True to his style, Piramal is banking on acquisitions to fuel this growth. In the last three years, Piramal Enterprises has acquired new capabilities and enhanced existing ones by buying companies primarily in life sciences, pharmaceutical solutions and information management systems. In each of these new businesses, the group has been able to profitably fill an area where there was no competition. For instance, its financial services arm caters to businesses that have real assets but need capital to grow. The pharmaceutical and life sciences businesses, on the other hand, have invested in areas which will be big in the future such as molecular imaging for early detection of diseases.

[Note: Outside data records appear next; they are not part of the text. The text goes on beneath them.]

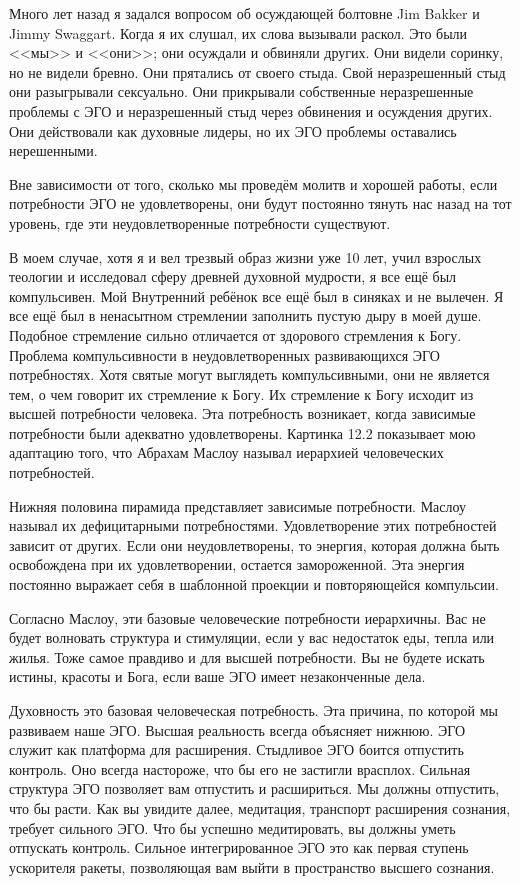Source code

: \documentclass[10pt, fleqn]{article}
\begin{document}
Много лет назад я задался вопросом об осуждающей болтовне Jim Bakker и Jimmy Swaggart. Когда я их слушал, их слова вызывали раскол. Это были <<мы>> и <<они>>; они осуждали и обвиняли других. Они видели соринку, но не видели бревно. Они прятались от своего стыда. Свой неразрешенный стыд они разыгрывали сексуально. Они прикрывали собственные неразрешенные проблемы с ЭГО и неразрешенный стыд через обвинения и осуждения других. Они действовали как духовные лидеры, но их ЭГО проблемы оставались нерешенными.

Вне зависимости от того, сколько мы проведём молитв и хорошей работы, если потребности ЭГО не удовлетворены, они будут постоянно тянуть нас назад на тот уровень, где эти неудовлетворенные потребности существуют.

В моем случае, хотя я и вел трезвый образ жизни уже 10 лет, учил взрослых теологии и исследовал сферу древней духовной мудрости, я все ещё был компульсивен. Мой Внутренний ребёнок все ещё был в синяках и не вылечен. Я все ещё был в ненасытном стремлении заполнить пустую дыру в моей душе. Подобное стремление сильно отличается от здорового стремления к Богу. Проблема компульсивности в неудовлетворенных развивающихся ЭГО потребностях. Хотя святые могут выглядеть компульсивными, они не является тем, о чем говорит их стремление к Богу. Их стремление к Богу исходит из высшей потребности человека. Эта потребность возникает, когда зависимые потребности были адекватно удовлетворены. Картинка 12.2 показывает мою адаптацию того, что Абрахам Маслоу называл иерархией человеческих потребностей.

Нижняя половина пирамида представляет зависимые потребности. Маслоу называл их дефицитарными потребностями. Удовлетворение этих потребностей зависит от других. Если они неудовлетворены, то энергия, которая должна быть освобождена при их удовлетворении, остается замороженной. Эта энергия постоянно выражает себя в шаблонной проекции и повторяющейся компульсии.

Согласно Маслоу, эти базовые человеческие потребности иерархичны. Вас не будет волновать структура и стимуляции, если у вас недостаток еды, тепла или жилья. Тоже самое правдиво и для высшей потребности. Вы не будете искать истины, красоты и Бога, если ваше ЭГО имеет незаконченные дела.

Духовность это базовая человеческая потребность. Эта причина, по которой мы развиваем наше ЭГО. Высшая реальность всегда объясняет нижнюю. ЭГО служит как платформа для расширения. Стыдливое ЭГО боится отпустить контроль. Оно всегда настороже, что бы его не застигли врасплох. Сильная структура ЭГО позволяет вам отпустить и расшириться. Мы должны отпустить, что бы расти. Как вы увидите далее, медитация, транспорт расширения сознания, требует сильного ЭГО. Что бы успешно медитировать, вы должны уметь отпускать контроль. Сильное интегрированное ЭГО это как первая ступень ускорителя ракеты, позволяющая вам выйти в пространство высшего сознания.
\end{document}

Ready with a war chest of Rs 18,000 crore, the group wants to use the money to acquire scale and capability. Today, 67 per cent of its revenues come from outside India. The aim is to bring the split between domestic and global revenues down to 50:50. A large part of this could come from its financial-services arm which is expected to contribute heavily to its profits in the future. (THE MANY BUSINESSES)

The pharmaceutical business is high on the agenda too. Swati Piramal, vice-chairperson of Piramal Enterprises, believes critical care and molecular imaging are going to be big. The group has acquired Bayer's molecular imaging and R&D portfolio. This would be a diagnostic business involving early detection of Alzheimer's and prostrate cancer. Swati, who heads the life sciences business, says: "Our over-arching focus will be intellectual property-led businesses."

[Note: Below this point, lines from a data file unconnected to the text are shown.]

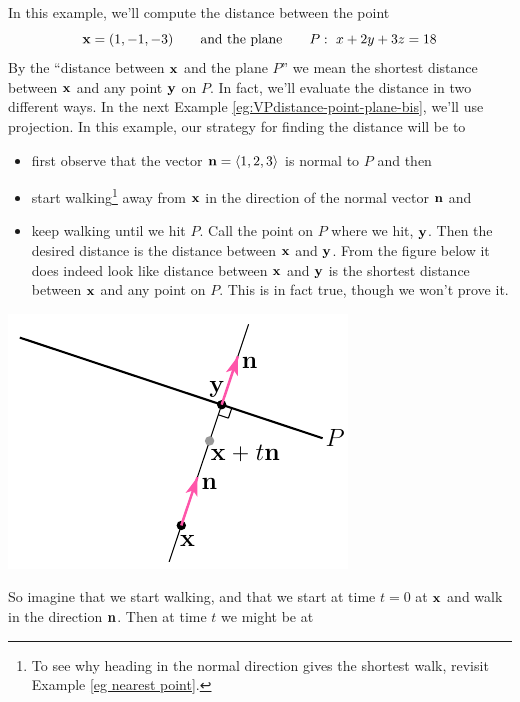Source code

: \begin{eg}\label{eg:VPdistance-point-plane}
In this example, we'll compute the distance between the point
\begin{equation*}
\mathbf{x} = (1,-1,-3) \qquad\text{and the plane}\qquad
P:\ x+2y+3z=18
\end{equation*}
By the ``distance between $\mathbf{x}$ and the plane $P$'' we mean the shortest
distance between $\mathbf{x}$ and any point $\mathbf{y}$ on $P$. In fact, we'll evaluate the
distance in two different ways. In the next 
Example \ref{eg:VPdistance-point-plane-bis}, we'll use projection.
In this example, our strategy for finding the distance will be to
\begin{itemize}
\item first observe that the vector $\mathbf{n}=\left< 1,2,3\right>$ is normal to $P$ 
and then
\item start walking\footnote{To see why heading in the normal direction gives
the shortest walk, revisit Example \ref{eg nearest point}.} away from $\mathbf{x}$ 
in the  direction of the normal vector $\mathbf{n}$ and
\item keep walking until we hit $P$. Call the point on $P$ where we hit,
$\mathbf{y}$. Then the desired distance is the distance between $\mathbf{x}$ and $\mathbf{y}$.
From the figure below it does indeed look like distance between $\mathbf{x}$ and $\mathbf{y}$
is the shortest distance between $\mathbf{x}$ and any point on $P$. This is in 
fact true, though we won't prove it.
\end{itemize}
\begin{efig}
\begin{center}
   \includegraphics{pointDist.pdf}
\end{center}
\end{efig}
So imagine that we start walking, and that we start at time $t=0$ at $\mathbf{x}$ 
and walk in the direction $\mathbf{n}$. Then at time $t$ we might be at
\begin{equation*}

\end{equation*}
\end{eg}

On the back of acquisitions, the company is the third-largest player globally in inhalation anaesthesia market and is the seventh largest player in the over-the-counter wellness products. The pharmaceutical division of the group, which comes under Piramal Pharma Solutions, seeks to partner with big pharmaceutical companies and do custom manufacturing for them rather than compete with them in the generics space. Headed by Vijay Shah, the pharmaceutical business generates Rs 1,700 crore in sales.

Information technology is going to be another growth engine for the group as Piramal believes data will be the oil of the 21st century. With that objective, the group acquired US-based information systems management company Decision Resources Group in 2012 for $635 million. All their businesses are those that will be big in the future (over-the-counter-medicines, imaging business and the information management business).

In theory, this acquisition-led strategy with a focus on businesses of the future seems credible, but is the group spreading itself too thin? Possibly, says Piramal, but it is still too early to arrive at an outcome. The impact of the strategy to become visible will take time and it will only be after two years that the markets will know whether the gambles have paid off, says Piramal.